> _Work request_
Output only the lines from the start of the entries through the line holding "Вот, друг Висакха, будучи". Each line must match the original exactly.
━━━
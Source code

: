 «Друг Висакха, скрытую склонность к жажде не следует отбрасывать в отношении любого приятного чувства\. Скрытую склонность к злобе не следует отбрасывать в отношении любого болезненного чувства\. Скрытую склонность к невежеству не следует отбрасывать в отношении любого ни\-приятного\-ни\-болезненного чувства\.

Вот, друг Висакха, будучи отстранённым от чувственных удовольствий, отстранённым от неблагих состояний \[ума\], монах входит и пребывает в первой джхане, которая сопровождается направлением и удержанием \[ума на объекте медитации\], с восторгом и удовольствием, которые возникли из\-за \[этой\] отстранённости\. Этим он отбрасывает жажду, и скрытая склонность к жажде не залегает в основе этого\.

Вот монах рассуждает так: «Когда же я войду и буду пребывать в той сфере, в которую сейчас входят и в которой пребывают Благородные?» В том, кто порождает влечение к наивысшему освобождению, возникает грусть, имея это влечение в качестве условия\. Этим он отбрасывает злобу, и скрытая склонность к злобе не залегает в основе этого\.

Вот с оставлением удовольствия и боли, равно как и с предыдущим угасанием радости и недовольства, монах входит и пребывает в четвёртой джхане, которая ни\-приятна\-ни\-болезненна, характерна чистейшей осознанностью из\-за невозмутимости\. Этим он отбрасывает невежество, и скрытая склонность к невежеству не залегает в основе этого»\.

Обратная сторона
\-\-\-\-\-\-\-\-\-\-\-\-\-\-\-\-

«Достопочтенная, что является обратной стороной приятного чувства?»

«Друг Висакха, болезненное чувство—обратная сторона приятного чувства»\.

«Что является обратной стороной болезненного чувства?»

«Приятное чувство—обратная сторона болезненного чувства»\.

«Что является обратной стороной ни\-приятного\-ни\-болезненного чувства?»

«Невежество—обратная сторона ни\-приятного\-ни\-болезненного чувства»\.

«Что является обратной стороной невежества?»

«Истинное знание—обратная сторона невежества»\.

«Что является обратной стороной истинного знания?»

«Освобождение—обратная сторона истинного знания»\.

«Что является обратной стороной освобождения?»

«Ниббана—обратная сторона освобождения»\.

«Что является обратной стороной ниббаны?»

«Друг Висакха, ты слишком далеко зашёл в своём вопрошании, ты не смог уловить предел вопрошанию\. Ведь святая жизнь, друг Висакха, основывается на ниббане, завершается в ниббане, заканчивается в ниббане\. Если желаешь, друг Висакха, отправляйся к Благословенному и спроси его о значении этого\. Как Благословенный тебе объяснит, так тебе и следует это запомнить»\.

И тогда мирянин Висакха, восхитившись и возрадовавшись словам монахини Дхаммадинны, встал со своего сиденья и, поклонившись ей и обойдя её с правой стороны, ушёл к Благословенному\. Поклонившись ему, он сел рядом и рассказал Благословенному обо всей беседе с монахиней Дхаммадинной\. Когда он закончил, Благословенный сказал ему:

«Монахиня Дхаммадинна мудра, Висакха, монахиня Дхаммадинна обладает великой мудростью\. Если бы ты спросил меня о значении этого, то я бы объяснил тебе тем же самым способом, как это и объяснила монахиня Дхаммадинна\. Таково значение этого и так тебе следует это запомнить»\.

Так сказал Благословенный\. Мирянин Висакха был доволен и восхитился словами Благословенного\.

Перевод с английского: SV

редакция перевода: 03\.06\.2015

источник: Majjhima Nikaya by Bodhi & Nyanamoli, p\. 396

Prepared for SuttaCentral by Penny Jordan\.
━━━
> _Exercise response_
Source code

: «Друг Висакха, скрытую склонность к жажде не следует отбрасывать в отношении любого приятного чувства\. Скрытую склонность к злобе не следует отбрасывать в отношении любого болезненного чувства\. Скрытую склонность к невежеству не следует отбрасывать в отношении любого ни\-приятного\-ни\-болезненного чувства\.

Вот, друг Висакха, будучи отстранённым от чувственных удовольствий, отстранённым от неблагих состояний \[ума\], монах входит и пребывает в первой джхане, которая сопровождается направлением и удержанием \[ума на объекте медитации\], с восторгом и удовольствием, которые возникли из\-за \[этой\] отстранённости\. Этим он отбрасывает жажду, и скрытая склонность к жажде не залегает в основе этого\.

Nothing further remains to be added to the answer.